Conforme o diretor técnico da Informa Economics FNP, José Vicente Ferraz, a migração já vem acontecendo lentamente. "Os custos elevados de produção tornam a atividade inviável nessas regiões pelo comprometimento da competitividade frente ao café de áreas mecanizadas. Essa é uma tendência não só no país, mas no mundo. Além de cara, a mão de obra no campo tende a se tornar cada dia mais escassa, uma vez que os jovens não estão se fixando no meio rural, pois a oferta de empregos em outras áreas é abundante".

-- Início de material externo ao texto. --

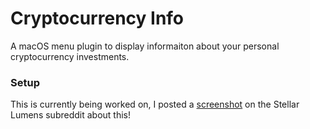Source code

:# Cryptocurrency Info
A macOS menu plugin to display informaiton about your personal cryptocurrency investments.

### Setup
This is currently being worked on, I posted a [screenshot](https://www.reddit.com/r/Stellar/comments/7r94ut/a_menubar_plugin_for_macos_to_track_your_own/) on the Stellar Lumens subreddit about this!
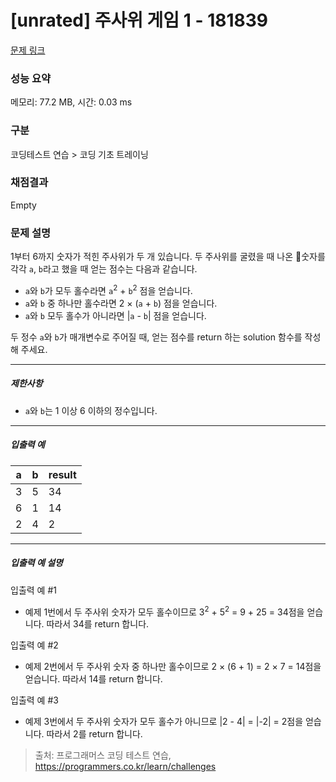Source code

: # [unrated] 주사위 게임 1 - 181839 

[문제 링크](https://school.programmers.co.kr/learn/courses/30/lessons/181839) 

### 성능 요약

메모리: 77.2 MB, 시간: 0.03 ms

### 구분

코딩테스트 연습 > 코딩 기초 트레이닝

### 채점결과

Empty

### 문제 설명

<p>1부터 6까지 숫자가 적힌 주사위가 두 개 있습니다. 두 주사위를 굴렸을 때 나온 숫자를 각각 <code>a</code>, <code>b</code>라고 했을 때 얻는 점수는 다음과 같습니다.</p>

<ul>
<li><code>a</code>와 <code>b</code>가 모두 홀수라면 <code>a</code><sup>2</sup> + <code>b</code><sup>2</sup> 점을 얻습니다.</li>
<li><code>a</code>와 <code>b</code> 중 하나만 홀수라면 2 × (<code>a</code> + <code>b</code>) 점을 얻습니다.</li>
<li><code>a</code>와 <code>b</code> 모두 홀수가 아니라면 |<code>a</code> - <code>b</code>| 점을 얻습니다.</li>
</ul>

<p>두 정수 <code>a</code>와 <code>b</code>가 매개변수로 주어질 때, 얻는 점수를 return 하는 solution 함수를 작성해 주세요.</p>

<hr>

<h5>제한사항</h5>

<ul>
<li><code>a</code>와 <code>b</code>는 1 이상 6 이하의 정수입니다.</li>
</ul>

<hr>

<h5>입출력 예</h5>
<table class="table">
        <thead><tr>
<th>a</th>
<th>b</th>
<th>result</th>
</tr>
</thead>
        <tbody><tr>
<td>3</td>
<td>5</td>
<td>34</td>
</tr>
<tr>
<td>6</td>
<td>1</td>
<td>14</td>
</tr>
<tr>
<td>2</td>
<td>4</td>
<td>2</td>
</tr>
</tbody>
      </table>
<hr>

<h5>입출력 예 설명</h5>

<p>입출력 예 #1</p>

<ul>
<li>예제 1번에서 두 주사위 숫자가 모두 홀수이므로 3<sup>2</sup> + 5<sup>2</sup> = 9 + 25 = 34점을 얻습니다. 따라서 34를 return 합니다.</li>
</ul>

<p>입출력 예 #2</p>

<ul>
<li>예제 2번에서 두 주사위 숫자 중 하나만 홀수이므로 2 × (6 + 1) = 2 × 7 = 14점을 얻습니다. 따라서 14를 return 합니다.</li>
</ul>

<p>입출력 예 #3</p>

<ul>
<li>예제 3번에서 두 주사위 숫자가 모두 홀수가 아니므로 |2 - 4| = |-2| = 2점을 얻습니다. 따라서 2를 return 합니다.</li>
</ul>


> 출처: 프로그래머스 코딩 테스트 연습, https://programmers.co.kr/learn/challenges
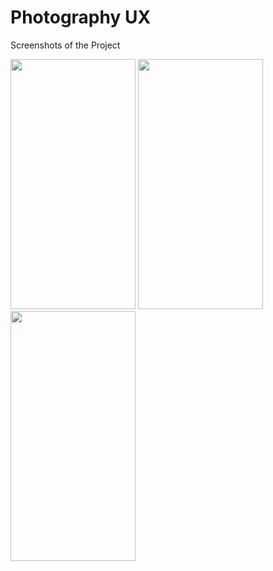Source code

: # Photography UX


Screenshots of the Project

<p float="left">
  <img src="https://user-images.githubusercontent.com/60258980/103462296-044aea00-4d46-11eb-9acb-50b90a2dc65c.png" width="200" height="400" />
  <img src="https://user-images.githubusercontent.com/60258980/103462509-7cfe7600-4d47-11eb-8353-ad722db32d16.png" width="200" height="400" />
  <img src="https://user-images.githubusercontent.com/60258980/103462525-96072700-4d47-11eb-9b6a-2f19b5aeebed.png" width="200" height="400" />
</p>
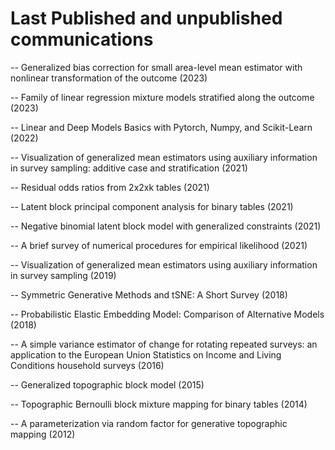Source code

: # Last Published and unpublished communications

-- Generalized bias correction for small area-level mean estimator with nonlinear transformation of the outcome (2023) </br>

-- Family of linear regression mixture models stratified along the outcome (2023) </br>

-- Linear and Deep Models Basics with Pytorch, Numpy, and Scikit-Learn (2022) </br>

-- Visualization of generalized mean estimators using auxiliary information in survey sampling: additive case and stratification (2021) </br>

-- Residual odds ratios from 2x2xk tables (2021) </br>

-- Latent block principal component analysis for binary tables (2021) </br>

-- Negative binomial latent block model with generalized constraints (2021) </br>

-- A brief survey of numerical procedures for empirical likelihood (2021) </br>

-- Visualization of generalized mean estimators using auxiliary information in survey sampling (2019) </br>

-- Symmetric Generative Methods and tSNE: A Short Survey (2018) </br>

-- Probabilistic Elastic Embedding Model: Comparison of Alternative Models (2018) </br>

-- A simple variance estimator of change for rotating repeated surveys: an application to the European Union Statistics on Income and Living Conditions household surveys (2016) </br>

-- Generalized topographic block model (2015) </br>

-- Topographic Bernoulli block mixture mapping for binary tables (2014)  </br>

-- A parameterization via random factor for generative topographic mapping (2012) </br>





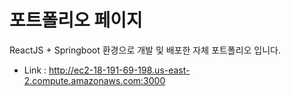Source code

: # 포트폴리오 페이지
ReactJS + Springboot 환경으로 개발 및 배포한 자체 포트폴리오 입니다.

- Link : http://ec2-18-191-69-198.us-east-2.compute.amazonaws.com:3000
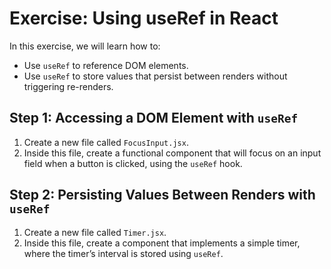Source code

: # Exercise: Using useRef in React

In this exercise, we will learn how to:

- Use `useRef` to reference DOM elements.
- Use `useRef` to store values that persist between renders without triggering re-renders.

## Step 1: Accessing a DOM Element with `useRef`

1. Create a new file called `FocusInput.jsx`.
2. Inside this file, create a functional component that will focus on an input field when a button is clicked, using the `useRef` hook.

## Step 2: Persisting Values Between Renders with `useRef`

1. Create a new file called `Timer.jsx`.
2. Inside this file, create a component that implements a simple timer, where the timer’s interval is stored using `useRef`.
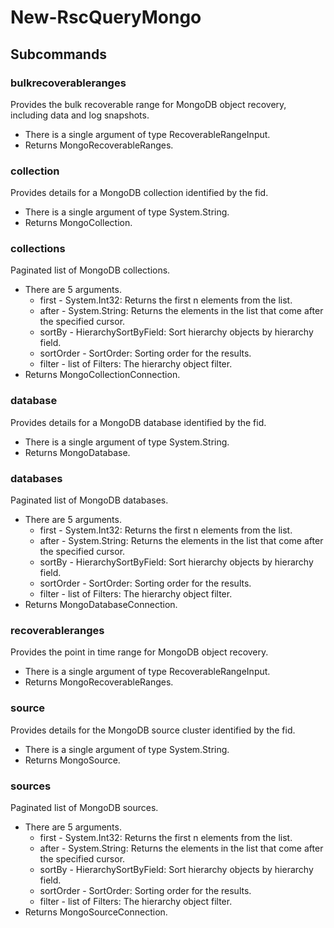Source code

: # New-RscQueryMongo
## Subcommands
### bulkrecoverableranges
Provides the bulk recoverable range for MongoDB object recovery, including data and log snapshots.

- There is a single argument of type RecoverableRangeInput.
- Returns MongoRecoverableRanges.
### collection
Provides details for a MongoDB collection identified by the fid.

- There is a single argument of type System.String.
- Returns MongoCollection.
### collections
Paginated list of MongoDB collections.

- There are 5 arguments.
    - first - System.Int32: Returns the first n elements from the list.
    - after - System.String: Returns the elements in the list that come after the specified cursor.
    - sortBy - HierarchySortByField: Sort hierarchy objects by hierarchy field.
    - sortOrder - SortOrder: Sorting order for the results.
    - filter - list of Filters: The hierarchy object filter.
- Returns MongoCollectionConnection.
### database
Provides details for a MongoDB database identified by the fid.

- There is a single argument of type System.String.
- Returns MongoDatabase.
### databases
Paginated list of MongoDB databases.

- There are 5 arguments.
    - first - System.Int32: Returns the first n elements from the list.
    - after - System.String: Returns the elements in the list that come after the specified cursor.
    - sortBy - HierarchySortByField: Sort hierarchy objects by hierarchy field.
    - sortOrder - SortOrder: Sorting order for the results.
    - filter - list of Filters: The hierarchy object filter.
- Returns MongoDatabaseConnection.
### recoverableranges
Provides the point in time range for MongoDB object recovery.

- There is a single argument of type RecoverableRangeInput.
- Returns MongoRecoverableRanges.
### source
Provides details for the MongoDB source cluster identified by the fid.

- There is a single argument of type System.String.
- Returns MongoSource.
### sources
Paginated list of MongoDB sources.

- There are 5 arguments.
    - first - System.Int32: Returns the first n elements from the list.
    - after - System.String: Returns the elements in the list that come after the specified cursor.
    - sortBy - HierarchySortByField: Sort hierarchy objects by hierarchy field.
    - sortOrder - SortOrder: Sorting order for the results.
    - filter - list of Filters: The hierarchy object filter.
- Returns MongoSourceConnection.
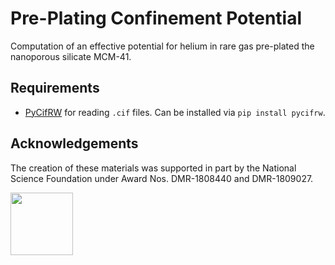 # Pre-Plating Confinement Potential
Computation of an effective potential for helium in rare gas pre-plated the nanoporous silicate MCM-41. 

## Requirements
* [PyCifRW](https://bitbucket.org/jamesrhester/pycifrw/src/development/) for reading `.cif` files. Can be installed via `pip install pycifrw`.

## Acknowledgements
The creation of these materials was supported in part by the National Science Foundation under Award Nos. DMR-1808440 and DMR-1809027.

[<img width="100px" src="https://www.nsf.gov/images/logos/NSF_4-Color_bitmap_Logo.png">](https://www.nsf.gov/awardsearch/showAward?AWD_ID=1808440&HistoricalAwards=false)

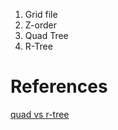 
1. Grid file
2. Z-order
3. Quad Tree
4. R-Tree

# References
[quad vs r-tree](https://stackoverflow.com/questions/23216261/r-tree-and-quadtree-comparison)
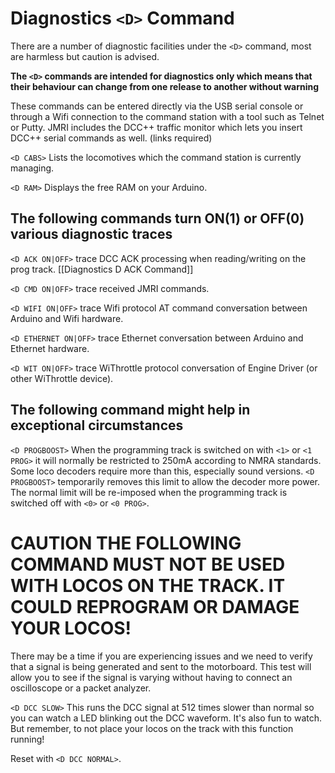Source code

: # Diagnostics ``<D>`` Command

There are a number of diagnostic facilities under the  ``<D>`` command, most are harmless but caution is advised.

**The ``<D>`` commands are intended for diagnostics only which means that their behaviour can change from one release to another without warning**

These commands can be entered directly via the USB serial console or through a Wifi connection to the command station with a tool such as Telnet or Putty. JMRI includes the DCC++ traffic monitor which lets you insert DCC++ serial commands as well. (links required) 
 
``<D CABS>`` Lists the locomotives which the command station is currently managing.

``<D RAM>`` Displays the free RAM on your Arduino. 

## The following commands turn ON(1) or OFF(0) various diagnostic traces  

``<D ACK ON|OFF>`` trace DCC ACK processing when reading/writing on the prog track. [[Diagnostics D ACK Command]]
   
``<D CMD ON|OFF>`` trace received JMRI commands.

``<D WIFI ON|OFF>`` trace Wifi protocol AT command conversation between Arduino and Wifi hardware.
 
``<D ETHERNET ON|OFF>`` trace Ethernet  conversation between Arduino and Ethernet hardware.

``<D WIT ON|OFF>`` trace WiThrottle protocol conversation of Engine Driver (or other WiThrottle device).
 
## The following command might help in exceptional circumstances

``<D PROGBOOST>``  When the programming track is switched on with ``<1>`` or ``<1 PROG>`` it will normally be restricted
to 250mA according to NMRA standards. Some loco decoders require more than this, especially sound versions. ``<D PROGBOOST>``
temporarily removes this limit to allow the decoder more power. The normal limit will be re-imposed when the programming track
is switched off with ``<0>`` or ``<0 PROG>``.
  

# CAUTION THE FOLLOWING COMMAND MUST NOT BE USED WITH LOCOS ON THE TRACK. IT COULD REPROGRAM OR DAMAGE YOUR LOCOS!

There may be a time if you are experiencing issues and we need to verify that a signal is being generated and sent to the motorboard. This test will allow you to see if the signal is varying without having to connect an oscilloscope or a packet analyzer.

``<D DCC SLOW>`` This runs the DCC signal at 512 times slower than normal so you can watch a LED blinking out the DCC waveform. It's also fun to watch. But remember, to not place your locos on the track with this function running!

Reset with ``<D DCC NORMAL>``.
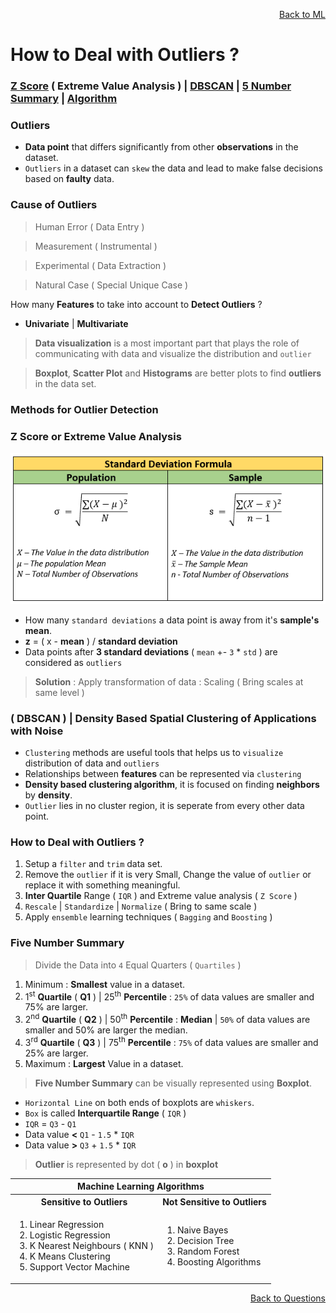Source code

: <p align='right'><a align="right" href="https://github.com/KIRANKUMAR7296/Library/blob/main/Machine%20Learning/Machine%20Learning%20Models.md">Back to ML</a></p>

# How to Deal with Outliers ?

<h3><a href="#zscore">Z Score</a> ( Extreme Value Analysis ) | <a href="#dbscan">DBSCAN</a> | <a href="#summary">5 Number Summary</a> | <a href="#algo">Algorithm</a></h3>

### Outliers
- **Data point** that differs significantly from other **observations** in the dataset.
- `Outliers` in a dataset can `skew` the data and lead to make false decisions based on **faulty** data.

### Cause of Outliers 

> Human Error ( Data Entry ) 

> Measurement ( Instrumental ) 

> Experimental ( Data Extraction ) 

> Natural Case ( Special Unique Case )

How many **Features** to take into account to **Detect Outliers** ?

- **Univariate** | **Multivariate**

> **Data visualization** is a most important part that plays the role of communicating with data and visualize the distribution and `outlier`

> **Boxplot**, **Scatter Plot** and **Histograms** are better plots to find **outliers** in the data set.

### Methods for Outlier Detection

<h3 name="zscore"> Z Score or Extreme Value Analysis</h3>

![Standard Deviation](Image/Std.png)

- How many `standard deviations` a data point is away from it's **sample's mean**.
- **z** = ( x - **mean** ) / **standard deviation**
- Data points after **3 standard deviations** ( `mean` +- `3` * `std` ) are considered as `outliers`

> **Solution** : Apply transformation of data : Scaling ( Bring scales at same level )

<h3 name="dbscan"> ( DBSCAN ) | Density Based Spatial Clustering of Applications with Noise</h3>

- `Clustering` methods are useful tools that helps us to `visualize` distribution of data and `outliers`
- Relationships between **features** can be represented via `clustering`
- **Density based clustering algorithm**, it is focused on finding **neighbors** by **density**.
- `Outlier` lies in no cluster region, it is seperate from every other data point.

### How to Deal with Outliers ?

1. Setup a `filter` and `trim` data set.
2. Remove the `outlier` if it is very Small, Change the value of `outlier` or replace it with something meaningful.
3. **Inter Quartile** Range ( `IQR` ) and Extreme value analysis ( `Z Score` )
5. `Rescale` | `Standardize` | `Normalize` ( Bring to same scale )
6. Apply `ensemble` learning techniques ( `Bagging` and `Boosting` )

<h3 name="summary"> Five Number Summary</h3>

>  Divide the Data into `4` Equal Quarters ( `Quartiles` ) 

1. Minimum : **Smallest** value in a dataset.
2. 1<sup>st</sup> **Quartile** ( **Q1** ) | 25<sup>th</sup> **Percentile** : `25%` of data values are smaller and 75% are larger.
3. 2<sup>nd</sup> **Quartile** ( **Q2** ) | 50<sup>th</sup> **Percentile** : **Median** | `50%` of data values are smaller and 50% are larger the median.
4. 3<sup>rd</sup> **Quartile** ( **Q3** ) | 75<sup>th</sup> **Percentile** : `75%` of data values are smaller and 25% are larger.
5. Maximum : **Largest** Value in a dataset.

> **Five Number Summary** can be visually represented using **Boxplot**.
- `Horizontal Line` on both ends of boxplots are `whiskers`.
- `Box` is called **Interquartile Range** ( `IQR` )
- `IQR` = `Q3` - `Q1`
- Data value **<** `Q1` - `1.5` * `IQR`
- Data value **>** `Q3` + `1.5` * `IQR`

> **Outlier** is represented by dot ( **o** ) in **boxplot**  

<table>
  <tr>
    <th colspan="2">Machine Learning Algorithms</th>
  </tr>
  <tr>
    <th>Sensitive to Outliers</th>
    <th>Not Sensitive to Outliers</th>
  </tr>
   <tr>
    <td>
      <ol type="1">
        <li>Linear Regression</li>
        <li>Logistic Regression</li>
        <li>K Nearest Neighbours ( KNN )</li>
        <li>K Means Clustering</li>
        <li>Support Vector Machine</li>
      </ol>
    </td>
    <td>
      <ol type="1">
        <li>Naive Bayes</li>
        <li>Decision Tree</li>
        <li>Random Forest</li>        
        <li>Boosting Algorithms</li>        
      </ol>
    </td>
  </tr>
</table>

<p align='right'><a align="right" href="https://github.com/KIRANKUMAR7296/Library/blob/main/Interview.md">Back to Questions</a></p>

No Estado, a tendência é que ocorram reduções em importantes praças produtoras, como na Zona da Mata e no Sul de Minas, onde há muitos pontos com relevo que não permite a mecanização. "A atividade não será extinta nas regiões produtoras, mas haverá uma migração para áreas onde a topografia permita a mecanização. Com isso, o produtor será menos dependente da mão de obra na colheita, o que é fundamental para reduzir custos e ampliar a competitividade", disse.

A migração será gradual, já que a cultura do café é perene e exige grandes investimentos na implantação e manutenção. "Os produtores não irão eliminar os cafezais de uma vez. A tendência é que a migração de culturas ocorra nos momentos de renovação dos cafezais, que exige investimentos significativos. Nesta época, cabe ao produtor avaliar o que é mais viável", disse.

Valor da terra - A inviabilização da atividade cafeeira em regiões onde a mecanização não é possível tem interferido também no valor das terras. O levantamento mostra que o índice de valorização nessas áreas é inferior aos registrados nos locais onde a produção é mecanizada.

Enquanto o preço médio de terras agrícolas em Minas registrou alta de 19% nos últimos 36 meses até março, o valor das áreas cultivadas com o café tiveram valorização de 13%. No período de 12 meses, a alta nos preços de fazendas de café foi de apenas 4% ante 15% na média do Estado. A diferença é ainda mais perceptível nas áreas montanhosas. Segundo a consultoria, na região de Alfenas, Guaxupé e Varginha, por exemplo, os preços das terras de café caíram 10% nos últimos 12 meses.